Scotiabank’s net income was almost $2.3 billion in the three months ending Jan. 26, 2026, up from $993 million a year earlier. Net earnings per share came in at $1.73.

Its adjusted net income, which removes the impact of one-time or unusual items, was about $2.7 billion, compared to $2.36 billion a year ago. Adjusted earnings per share were $2.05, which was above analysts’ expectations of about $1.95 per share and higher than $1.76 a year ago.

“We saw earnings growth across all of our business lines this quarter, including in Canadian Banking, where we delivered another quarter of sequential margin expansion, accelerating fee income growth and positive operating leverage,” chief executive Scott Thomson said in a release.

Scotiabank’s global wealth management segment generated adjusted earnings of $491 million, up 18 per cent year over year, while global banking and markets grew five per cent to $544 million.

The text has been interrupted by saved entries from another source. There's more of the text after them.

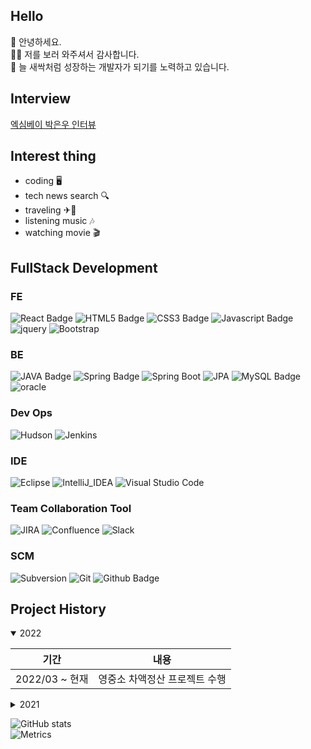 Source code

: ## Hello
👋 안녕하세요.
<br/>
🙇‍♂️ 저를 보러 와주셔서 감사합니다.
<br/>
🌱 늘 새싹처럼 성장하는 개발자가 되기를 노력하고 있습니다.

## Interview

[엑심베이 박은우 인터뷰](https://www.jobkorea.co.kr/starter/interview/View/21592)

## Interest thing

- coding 🖥
- tech news search 🔍
- traveling ✈🚄
- listening music 🎶
- watching movie 🎬

## FullStack Development
### FE
![React Badge](https://img.shields.io/badge/React-61DAFB?style=flat-square&logo=react&logoColor=black)
![HTML5 Badge](https://img.shields.io/badge/html5-%23E34F26.svg?style=flat-square&logo=html5&logoColor=black)
![CSS3 Badge](https://img.shields.io/badge/CSS3-1572B6?style=flat-square&logo=CSS3&logoColor=black)
![Javascript Badge](https://img.shields.io/badge/JavaScript-F7DF1E?style=flat-square&logo=javascript&logoColor=black)
![jquery](https://img.shields.io/badge/jquery-0769AD?style=flat-square&logo=jquery&logoColor=white)
![Bootstrap](https://img.shields.io/badge/Bootstrap-7952B3?style=flat-square&logo=Bootstrap&logoColor=white)

### BE
![JAVA Badge](https://img.shields.io/badge/Java-ED8B00?style=flat-square&logo=java&logoColor=black)
![Spring Badge](https://img.shields.io/badge/Spring-6DB33F?style=flat-square&logo=spring&logoColor=white)
![Spring Boot](https://img.shields.io/badge/Spring_Boot-6DB33F?style=flat-square&logo=SpringBoot&logoColor=white)
![JPA](https://img.shields.io/badge/JPA-6DB33F?style=flat-square&logo=JPA&logoColor=white)
![MySQL Badge](https://img.shields.io/badge/MySQL-00000F?style=flat-square&logo=mysql&logoColor=white)
![oracle](https://img.shields.io/badge/oracle-F80000?style=flat-square&logo=oracle&logoColor=white)

### Dev Ops
![Hudson](https://img.shields.io/badge/Hudson-00000F?style=flat-square&logo=hudson&logoColor=white)
![Jenkins](https://img.shields.io/badge/Jenkins-D24939?style=flat-square&logo=Jenkins&logoColor=white)

### IDE
![Eclipse](https://img.shields.io/badge/Eclipse-2C2255?style=flat-square&logo=Eclipse&logoColor=white)
![IntelliJ_IDEA](https://img.shields.io/badge/IntelliJ_IDEA-000000?style=flat-square&logo=IntelliJIDEA&logoColor=white)
![Visual Studio Code](https://img.shields.io/badge/VS_Code-007ACC?style=flat-square&logo=VisualStudioCode&logoColor=white)

### Team Collaboration Tool
![JIRA](https://img.shields.io/badge/JIRA-1572B6.svg?style=flat-square&logo=JIRA&logoColor=white)
![Confluence](https://img.shields.io/badge/Confluence-1572B6.svg?style=flat-square&logo=Confluence&logoColor=white)
![Slack](https://img.shields.io/badge/Slack-6f097a.svg?style=flat-square&logo=Slack&logoColor=white)

### SCM
![Subversion](https://img.shields.io/badge/subversion-7ecbf2.svg?style=flat-square&logo=subversion&logoColor=white)
![Git](https://img.shields.io/badge/git-%23F05033.svg?style=flat-square&logo=git&logoColor=white)
![Github Badge](https://img.shields.io/badge/github-%23121011.svg?style=flat-square&logo=github&logoColor=white)

## Project History
<details open>
  <summary>2022</summary>
  <div markdown="1">

| 기간           | 내용                                                                            |
|--------------|---------------------------------------------------------------------------------|
| 2022/03 ~ 현재 | 영중소 차액정산 프로젝트 수행                                                     |
  </div>
</details>
<details>
  <summary>2021</summary>
  <div markdown="1">

| 기간              | 내용                                                         |
| ----------------- | ------------------------------------------------------------ |
| 2021/01 ~ 현재 (1년) | 유지보수 및 신규 서비스 개발 |


  </div>
</details>

![GitHub stats](https://github-readme-stats.vercel.app/api?username=ieunune&show_icons=true&theme=dracula)
<br/>
![Metrics](https://metrics.lecoq.io/ieunune?template=classic&config.timezone=Asia%2FSeoul&config.animated=true)
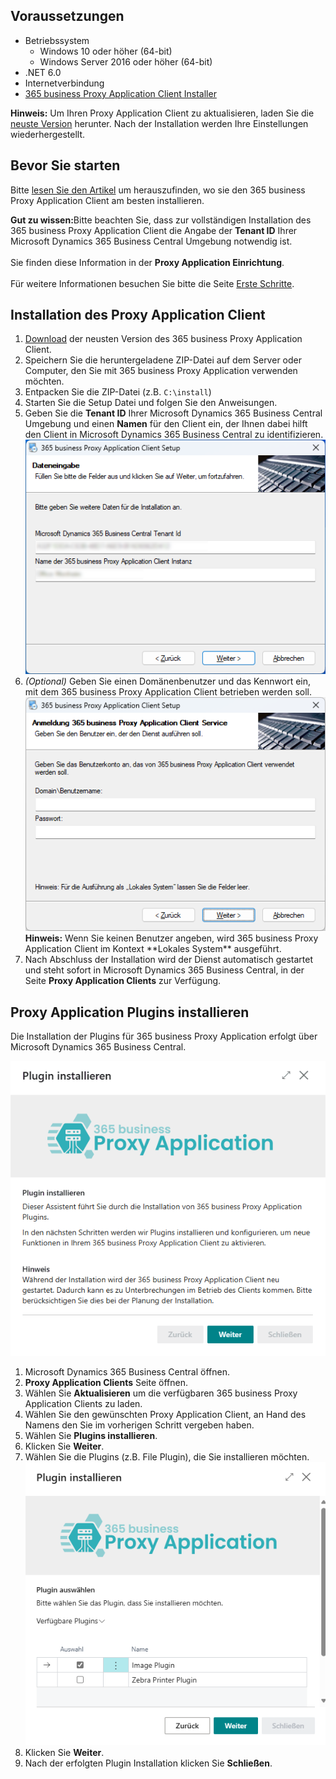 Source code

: ## Voraussetzungen

- Betriebssystem
    - Windows 10 oder höher (64-bit)
    - Windows Server 2016 oder höher (64-bit)
- .NET 6.0
- Internetverbindung
- [365 business Proxy Application Client Installer](https://365businessapi.com/api/SoftwareDownload?AppId=da472ae3-fa8a-406f-bbea-c2aafd5f77d5)

<div class="alert alert-info">
    <i class="fa-solid fa-lightbulb"></i> <strong>Hinweis:</strong> Um Ihren Proxy Application Client zu aktualisieren, laden Sie die <a href="https://365businessapi.com/api/SoftwareDownload?AppId=da472ae3-fa8a-406f-bbea-c2aafd5f77d5">neuste Version</a> herunter. Nach der Installation werden Ihre Einstellungen wiederhergestellt. 
</div>

## Bevor Sie starten

Bitte [lesen Sie den Artikel](../proxy-application-whatis) um herauszufinden, wo sie den 365 business Proxy Application Client am besten installieren.

<div class="alert alert-notice">
    <i class="fa-solid fa-notes"></i> <strong>Gut zu wissen:</strong>Bitte beachten Sie, dass zur vollständigen Installation des 365 business Proxy Application Client die Angabe der <strong>Tenant ID</strong> Ihrer Microsoft Dynamics 365 Business Central Umgebung notwendig ist.<br>
    <br>
    Sie finden diese Information in der <strong>Proxy Application Einrichtung</strong>.<br>
    <br>
    Für weitere Informationen besuchen Sie bitte die Seite <a href="../get-started/">Erste Schritte</a>.
</div>

## Installation des Proxy Application Client

 1. [Download](https://365businessapi.com/api/SoftwareDownload?AppId=da472ae3-fa8a-406f-bbea-c2aafd5f77d5) der neusten Version des 365 business Proxy Application Client.
 2. Speichern Sie die heruntergeladene ZIP-Datei auf dem Server oder Computer, den Sie mit 365 business Proxy Application verwenden möchten.
 3. Entpacken Sie die ZIP-Datei (z.B. `C:\install`)
 4. Starten Sie die Setup Datei und folgen Sie den Anweisungen.
 5. Geben Sie die **Tenant ID** Ihrer Microsoft Dynamics 365 Business Central Umgebung und einen **Namen** für den Client ein, der Ihnen dabei hilft den Client in Microsoft Dynamics 365 Business Central zu identifizieren.<br>
    ![Proxy Application Client Installation - Dateneingabe](/assets/images/365-business-proxy-application/c21483cf5f877db2cc391ffa37013ce6d0fca92b9ee7ecc22d7dbbf7d97403f6.png)
 6. *(Optional)* Geben Sie einen Domänenbenutzer und das Kennwort ein, mit dem 365 business Proxy Application Client betrieben werden soll.<br>
    ![Proxy Application Client Installation - Anmeldung](/assets/images/365-business-proxy-application/bd510f87-83cc-471f-a2e8-bb1ef9dc428a.png)
    <div class="alert alert-info">
    <i class="fa-solid fa-lightbulb"></i> <strong>Hinweis:</strong> Wenn Sie keinen Benutzer angeben, wird 365 business Proxy Application Client im Kontext **Lokales System** ausgeführt.
    </div>
 7. Nach Abschluss der Installation wird der Dienst automatisch gestartet und steht sofort in Microsoft Dynamics 365 Business Central, in der Seite **Proxy Application Clients** zur Verfügung.

## Proxy Application Plugins installieren

Die Installation der Plugins für 365 business Proxy Application erfolgt über Microsoft Dynamics 365 Business Central.

![Proxy Application Client Plugin Installation](/assets/images/365-business-proxy-application/proxyapp-installplugin-de-DE.gif)

 1. Microsoft Dynamics 365 Business Central öffnen.
 2. **Proxy Application Clients** Seite öffnen.
 3. Wählen Sie **Aktualisieren** um die verfügbaren 365 business Proxy Application Clients zu laden.
 4. Wählen Sie den gewünschten Proxy Application Client, an Hand des Namens den Sie im vorherigen Schritt vergeben haben.
 5. Wählen Sie **Plugins installieren**.
 6. Klicken Sie **Weiter**.
 7. Wählen Sie die Plugins (z.B. File Plugin), die Sie installieren möchten.<br>
    ![Plugin Auswahl](/assets/images/365-business-proxy-application/2fd00b9a-6e91-4db9-9418-05a7cb61c22f.png)
 8. Klicken Sie **Weiter**.
 9.  Nach der erfolgten Plugin Installation klicken Sie **Schließen**. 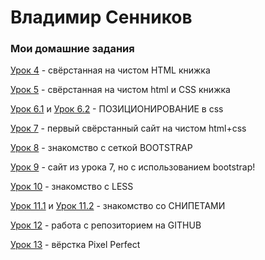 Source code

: # Владимир Сенников
### Мои домашние задания

[Урок 4](https://se-vladimir.github.io/Lesson_4/ "Описание") - свёрстанная на чистом HTML книжка

[Урок 5](https://se-vladimir.github.io/Lesson_5/ "Описание") - свёрстанная на чистом html и CSS книжка

[Урок 6.1](Se-Vladimir.github.io/Lesson_6.1/ "Описание") и [Урок 6.2](Se-Vladimir.github.io/Lesson_6.2/ "Описание") - ПОЗИЦИОНИРОВАНИЕ в css

[Урок 7](Se-Vladimir.github.io/Lesson_7/src/ "Описание") - первый свёрстанный сайт на чистом html+css

[Урок 8](Se-Vladimir.github.io/Lesson_8/src/ "Описание") - знакомство с сеткой BOOTSTRAP

[Урок 9](Se-Vladimir.github.io/Lesson_9/src/ "Описание") - сайт из урока 7, но с использованием bootstrap!

[Урок 10](Se-Vladimir.github.io/Lesson_10/a527f818f90ad4e9d7a81b83db16317c.less "Описание") - знакомство с LESS

[Урок 11.1](https://se-vladimir.github.io/Lesson_11/Screenshot_1.png "Описание") и [Урок 11.2](https://se-vladimir.github.io/Lesson_11/Screenshot_2.png "Описание") - знакомство со СНИПЕТАМИ

[Урок 12](Se-Vladimir.github.io/Lesson_12/text.txt "Описание") - работа с репозиторием на GITHUB

[Урок 13](Se-Vladimir.github.io/Lesson_13/src/ "Описание") - вёрстка Pixel Perfect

Earnings in its international banking segment grew 10 per cent to $737 million. The Canadian banking segment generated earnings of $960 million, up five per cent from a year ago, driven by revenue growth and expense management and partially offset by a higher provision for credit losses (PCLs), the money banks set aside to cover potential loan defaults.

Total PCLs increased $14 million to $1.18 billion in the first quarter, compared to $1.16 billion a year ago.

Scotiabank repurchased 4.9 million shares during the quarter under its 20-million share normal course issuer bid.

Scotiabank is the first of Canada’s

Big Six banks

to report quarterly earnings this week. Bank of Montreal and National Bank of Canada are set to report on Wednesday, followed by Canadian Imperial Bank of Commerce,

Royal Bank of Canada

and Toronto-Dominion Bank on Thursday.